*Work request*: With pictures left out, write out exactly every line from the start of the data through the one that contains "0,\quad & x<x_n\\".

*** Supplied data ***

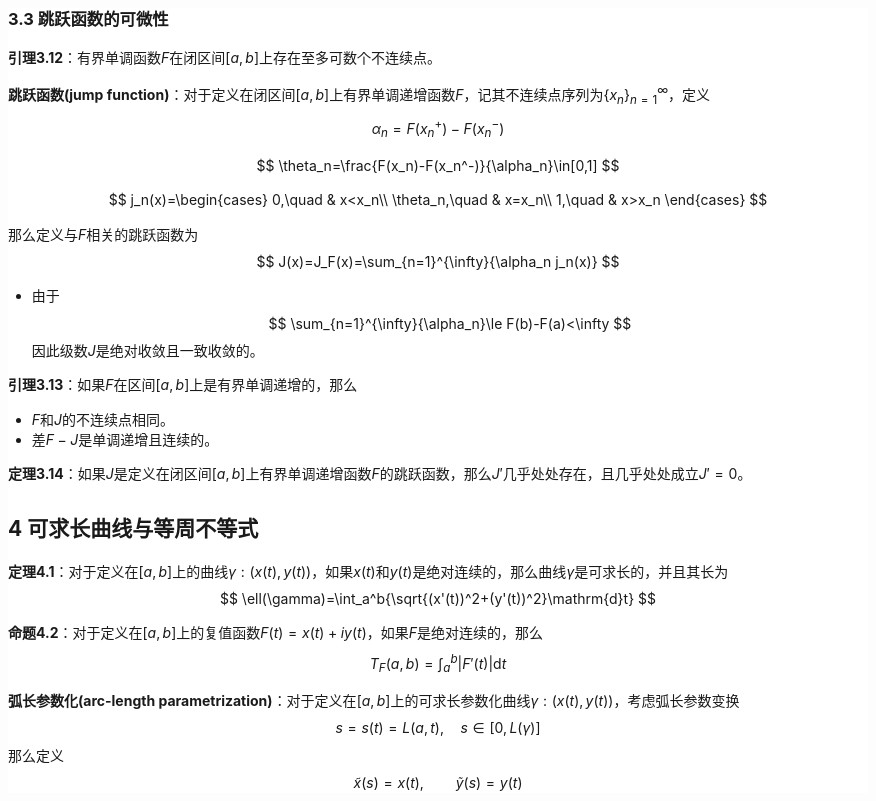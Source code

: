 ### 3.3	跳跃函数的可微性

**引理3.12**：有界单调函数$F$在闭区间$[a,b]$上存在至多可数个不连续点。

**跳跃函数(jump function)**：对于定义在闭区间$[a,b]$上有界单调递增函数$F$，记其不连续点序列为$\{ x_n \}_{n=1}^{\infty}$，定义
$$
\alpha_n=F(x_n^+)-F(x_n^-)
$$

$$
\theta_n=\frac{F(x_n)-F(x_n^-)}{\alpha_n}\in[0,1]
$$

$$
j_n(x)=\begin{cases}
0,\quad & x<x_n\\
\theta_n,\quad & x=x_n\\
1,\quad & x>x_n
\end{cases}
$$

那么定义与$F$相关的跳跃函数为
$$
J(x)=J_F(x)=\sum_{n=1}^{\infty}{\alpha_n j_n(x)}
$$

- 由于
  $$
  \sum_{n=1}^{\infty}{\alpha_n}\le F(b)-F(a)<\infty
  $$
  因此级数$J$是绝对收敛且一致收敛的。

**引理3.13**：如果$F$在区间$[a,b]$上是有界单调递增的，那么

- $F$和$J$的不连续点相同。
- 差$F-J$是单调递增且连续的。

**定理3.14**：如果$J$是定义在闭区间$[a,b]$上有界单调递增函数$F$的跳跃函数，那么$J'$几乎处处存在，且几乎处处成立$J'=0$。

## 4	可求长曲线与等周不等式

**定理4.1**：对于定义在$[a,b]$上的曲线$\gamma:(x(t),y(t))$，如果$x(t)$和$y(t)$是绝对连续的，那么曲线$\gamma$是可求长的，并且其长为
$$
\ell(\gamma)=\int_a^b{\sqrt{(x'(t))^2+(y'(t))^2}\mathrm{d}t}
$$

**命题4.2**：对于定义在$[a,b]$上的复值函数$F(t)=x(t)+iy(t)$，如果$F$是绝对连续的，那么
$$
T_F(a,b)=\int_a^b{|F'(t)|\mathrm{d}t}
$$

**弧长参数化(arc-length parametrization)**：对于定义在$[a,b]$上的可求长参数化曲线$\gamma:(x(t),y(t))$，考虑弧长参数变换
$$
s=s(t)=L(a,t),\quad s\in[0,L(\gamma)]
$$
那么定义
$$
\tilde{x}(s)=x(t),\qquad \tilde{y}(s)=y(t)
$$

*** End of Supplied data ***

*Written solution*:
Source code

: ### 3.3	跳跃函数的可微性

**引理3.12**：有界单调函数$F$在闭区间$[a,b]$上存在至多可数个不连续点。

**跳跃函数(jump function)**：对于定义在闭区间$[a,b]$上有界单调递增函数$F$，记其不连续点序列为$\{ x_n \}_{n=1}^{\infty}$，定义
$$
\alpha_n=F(x_n^+)-F(x_n^-)
$$

$$
\theta_n=\frac{F(x_n)-F(x_n^-)}{\alpha_n}\in[0,1]
$$

$$
j_n(x)=\begin{cases}
0,\quad & x<x_n\\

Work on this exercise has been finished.